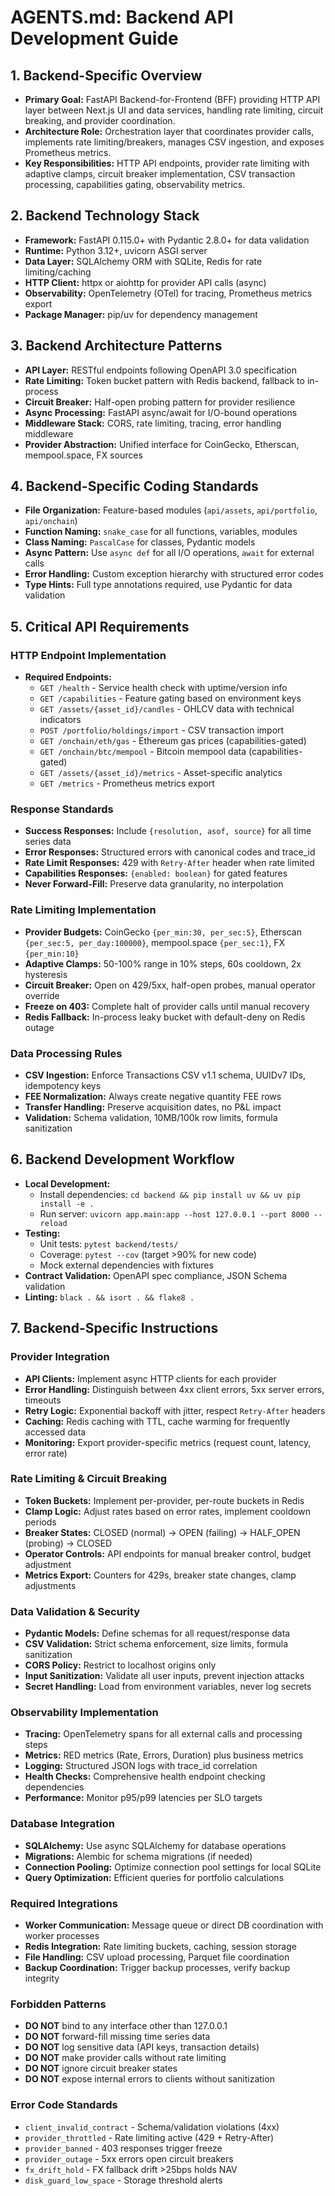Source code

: # AGENTS.md: Backend API Development Guide
<!-- Backend-specific AI collaboration guide for the FastAPI BFF -->

## 1. Backend-Specific Overview
*   **Primary Goal:** FastAPI Backend-for-Frontend (BFF) providing HTTP API layer between Next.js UI and data services, handling rate limiting, circuit breaking, and provider coordination.
*   **Architecture Role:** Orchestration layer that coordinates provider calls, implements rate limiting/breakers, manages CSV ingestion, and exposes Prometheus metrics.
*   **Key Responsibilities:** HTTP API endpoints, provider rate limiting with adaptive clamps, circuit breaker implementation, CSV transaction processing, capabilities gating, observability metrics.

## 2. Backend Technology Stack
*   **Framework:** FastAPI 0.115.0+ with Pydantic 2.8.0+ for data validation
*   **Runtime:** Python 3.12+, uvicorn ASGI server
*   **Data Layer:** SQLAlchemy ORM with SQLite, Redis for rate limiting/caching
*   **HTTP Client:** httpx or aiohttp for provider API calls (async)
*   **Observability:** OpenTelemetry (OTel) for tracing, Prometheus metrics export
*   **Package Manager:** pip/uv for dependency management

## 3. Backend Architecture Patterns
*   **API Layer:** RESTful endpoints following OpenAPI 3.0 specification
*   **Rate Limiting:** Token bucket pattern with Redis backend, fallback to in-process
*   **Circuit Breaker:** Half-open probing pattern for provider resilience
*   **Async Processing:** FastAPI async/await for I/O-bound operations
*   **Middleware Stack:** CORS, rate limiting, tracing, error handling middleware
*   **Provider Abstraction:** Unified interface for CoinGecko, Etherscan, mempool.space, FX sources

## 4. Backend-Specific Coding Standards
*   **File Organization:** Feature-based modules (`api/assets`, `api/portfolio`, `api/onchain`)
*   **Function Naming:** `snake_case` for all functions, variables, modules
*   **Class Naming:** `PascalCase` for classes, Pydantic models
*   **Async Pattern:** Use `async def` for all I/O operations, `await` for external calls
*   **Error Handling:** Custom exception hierarchy with structured error codes
*   **Type Hints:** Full type annotations required, use Pydantic for data validation

## 5. Critical API Requirements

### HTTP Endpoint Implementation
*   **Required Endpoints:**
    - `GET /health` - Service health check with uptime/version info
    - `GET /capabilities` - Feature gating based on environment keys  
    - `GET /assets/{asset_id}/candles` - OHLCV data with technical indicators
    - `POST /portfolio/holdings/import` - CSV transaction import
    - `GET /onchain/eth/gas` - Ethereum gas prices (capabilities-gated)
    - `GET /onchain/btc/mempool` - Bitcoin mempool data (capabilities-gated)
    - `GET /assets/{asset_id}/metrics` - Asset-specific analytics
    - `GET /metrics` - Prometheus metrics export

### Response Standards
*   **Success Responses:** Include `{resolution, asof, source}` for all time series data
*   **Error Responses:** Structured errors with canonical codes and trace_id
*   **Rate Limit Responses:** 429 with `Retry-After` header when rate limited
*   **Capabilities Responses:** `{enabled: boolean}` for gated features
*   **Never Forward-Fill:** Preserve data granularity, no interpolation

### Rate Limiting Implementation
*   **Provider Budgets:** CoinGecko `{per_min:30, per_sec:5}`, Etherscan `{per_sec:5, per_day:100000}`, mempool.space `{per_sec:1}`, FX `{per_min:10}`
*   **Adaptive Clamps:** 50-100% range in 10% steps, 60s cooldown, 2x hysteresis
*   **Circuit Breaker:** Open on 429/5xx, half-open probes, manual operator override
*   **Freeze on 403:** Complete halt of provider calls until manual recovery
*   **Redis Fallback:** In-process leaky bucket with default-deny on Redis outage

### Data Processing Rules
*   **CSV Ingestion:** Enforce Transactions CSV v1.1 schema, UUIDv7 IDs, idempotency keys
*   **FEE Normalization:** Always create negative quantity FEE rows
*   **Transfer Handling:** Preserve acquisition dates, no P&L impact
*   **Validation:** Schema validation, 10MB/100k row limits, formula sanitization

## 6. Backend Development Workflow
*   **Local Development:** 
    - Install dependencies: `cd backend && pip install uv && uv pip install -e .`
    - Run server: `uvicorn app.main:app --host 127.0.0.1 --port 8000 --reload`
*   **Testing:**
    - Unit tests: `pytest backend/tests/` 
    - Coverage: `pytest --cov` (target >90% for new code)
    - Mock external dependencies with fixtures
*   **Contract Validation:** OpenAPI spec compliance, JSON Schema validation
*   **Linting:** `black . && isort . && flake8 .`

## 7. Backend-Specific Instructions

### Provider Integration
*   **API Clients:** Implement async HTTP clients for each provider
*   **Error Handling:** Distinguish between 4xx client errors, 5xx server errors, timeouts
*   **Retry Logic:** Exponential backoff with jitter, respect `Retry-After` headers
*   **Caching:** Redis caching with TTL, cache warming for frequently accessed data
*   **Monitoring:** Export provider-specific metrics (request count, latency, error rate)

### Rate Limiting & Circuit Breaking
*   **Token Buckets:** Implement per-provider, per-route buckets in Redis
*   **Clamp Logic:** Adjust rates based on error rates, implement cooldown periods
*   **Breaker States:** CLOSED (normal) → OPEN (failing) → HALF_OPEN (probing) → CLOSED
*   **Operator Controls:** API endpoints for manual breaker control, budget adjustment
*   **Metrics Export:** Counters for 429s, breaker state changes, clamp adjustments

### Data Validation & Security
*   **Pydantic Models:** Define schemas for all request/response data
*   **CSV Validation:** Strict schema enforcement, size limits, formula sanitization
*   **CORS Policy:** Restrict to localhost origins only
*   **Input Sanitization:** Validate all user inputs, prevent injection attacks
*   **Secret Handling:** Load from environment variables, never log secrets

### Observability Implementation
*   **Tracing:** OpenTelemetry spans for all external calls and processing steps
*   **Metrics:** RED metrics (Rate, Errors, Duration) plus business metrics
*   **Logging:** Structured JSON logs with trace_id correlation
*   **Health Checks:** Comprehensive health endpoint checking dependencies
*   **Performance:** Monitor p95/p99 latencies per SLO targets

### Database Integration
*   **SQLAlchemy:** Use async SQLAlchemy for database operations
*   **Migrations:** Alembic for schema migrations (if needed)
*   **Connection Pooling:** Optimize connection pool settings for local SQLite
*   **Query Optimization:** Efficient queries for portfolio calculations

### Required Integrations
*   **Worker Communication:** Message queue or direct DB coordination with worker processes
*   **Redis Integration:** Rate limiting buckets, caching, session storage
*   **File Handling:** CSV upload processing, Parquet file coordination
*   **Backup Coordination:** Trigger backup processes, verify backup integrity

### Forbidden Patterns
*   **DO NOT** bind to any interface other than 127.0.0.1
*   **DO NOT** forward-fill missing time series data
*   **DO NOT** log sensitive data (API keys, transaction details)
*   **DO NOT** make provider calls without rate limiting
*   **DO NOT** ignore circuit breaker states
*   **DO NOT** expose internal errors to clients without sanitization

### Error Code Standards
*   `client_invalid_contract` - Schema/validation violations (4xx)
*   `provider_throttled` - Rate limiting active (429 + Retry-After)
*   `provider_banned` - 403 responses trigger freeze
*   `provider_outage` - 5xx errors open circuit breakers
*   `fx_drift_hold` - FX fallback drift >25bps holds NAV
*   `disk_guard_low_space` - Storage threshold alerts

::::

■ What the exercise asks
Using the listing above, copy exactly the line that contains "size limits, formula sanitization", the line that contains "with worker processes", and each line that falls between them.

■ Answer area
*   **CSV Validation:** Strict schema enforcement, size limits, formula sanitization
*   **CORS Policy:** Restrict to localhost origins only
*   **Input Sanitization:** Validate all user inputs, prevent injection attacks
*   **Secret Handling:** Load from environment variables, never log secrets

### Observability Implementation
*   **Tracing:** OpenTelemetry spans for all external calls and processing steps
*   **Metrics:** RED metrics (Rate, Errors, Duration) plus business metrics
*   **Logging:** Structured JSON logs with trace_id correlation
*   **Health Checks:** Comprehensive health endpoint checking dependencies
*   **Performance:** Monitor p95/p99 latencies per SLO targets

### Database Integration
*   **SQLAlchemy:** Use async SQLAlchemy for database operations
*   **Migrations:** Alembic for schema migrations (if needed)
*   **Connection Pooling:** Optimize connection pool settings for local SQLite
*   **Query Optimization:** Efficient queries for portfolio calculations

### Required Integrations
*   **Worker Communication:** Message queue or direct DB coordination with worker processes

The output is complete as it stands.